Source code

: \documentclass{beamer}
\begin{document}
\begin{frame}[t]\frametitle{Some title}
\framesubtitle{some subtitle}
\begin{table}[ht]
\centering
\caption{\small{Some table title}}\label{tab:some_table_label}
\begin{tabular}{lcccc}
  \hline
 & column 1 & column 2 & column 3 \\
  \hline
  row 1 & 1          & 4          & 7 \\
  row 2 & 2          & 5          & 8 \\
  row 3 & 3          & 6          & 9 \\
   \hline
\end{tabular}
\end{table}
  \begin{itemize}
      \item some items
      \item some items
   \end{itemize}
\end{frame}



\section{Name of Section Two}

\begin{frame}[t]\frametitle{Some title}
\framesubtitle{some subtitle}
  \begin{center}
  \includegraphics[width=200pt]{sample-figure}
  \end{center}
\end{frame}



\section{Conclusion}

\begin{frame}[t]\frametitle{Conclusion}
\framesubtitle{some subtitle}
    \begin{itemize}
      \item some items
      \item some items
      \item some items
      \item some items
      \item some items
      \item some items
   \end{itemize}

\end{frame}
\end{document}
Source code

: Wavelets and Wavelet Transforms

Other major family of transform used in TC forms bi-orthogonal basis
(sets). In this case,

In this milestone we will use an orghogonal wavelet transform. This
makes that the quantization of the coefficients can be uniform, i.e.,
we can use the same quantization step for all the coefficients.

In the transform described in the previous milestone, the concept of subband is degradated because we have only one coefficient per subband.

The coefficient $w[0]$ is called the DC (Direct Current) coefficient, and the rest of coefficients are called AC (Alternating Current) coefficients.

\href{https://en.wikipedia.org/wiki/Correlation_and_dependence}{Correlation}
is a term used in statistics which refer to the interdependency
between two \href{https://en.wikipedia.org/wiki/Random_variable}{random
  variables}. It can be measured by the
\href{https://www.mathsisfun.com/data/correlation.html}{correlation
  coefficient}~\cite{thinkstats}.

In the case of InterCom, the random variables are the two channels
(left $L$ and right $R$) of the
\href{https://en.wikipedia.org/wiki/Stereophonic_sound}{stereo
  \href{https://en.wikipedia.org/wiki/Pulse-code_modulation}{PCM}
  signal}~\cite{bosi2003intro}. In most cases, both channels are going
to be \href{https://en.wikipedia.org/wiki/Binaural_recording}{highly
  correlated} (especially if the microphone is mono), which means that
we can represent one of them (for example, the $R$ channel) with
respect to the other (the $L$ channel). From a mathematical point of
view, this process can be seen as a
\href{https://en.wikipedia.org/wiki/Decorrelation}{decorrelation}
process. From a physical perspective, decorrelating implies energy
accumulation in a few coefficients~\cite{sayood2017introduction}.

##############################

§ **TASK PROMPT**: Gather every line from the listing above in which "quantization" appears, and copy those lines.

§ **EXERCISE OUTPUT**:
makes that the quantization of the coefficients can be uniform, i.e.,
we can use the same quantization step for all the coefficients.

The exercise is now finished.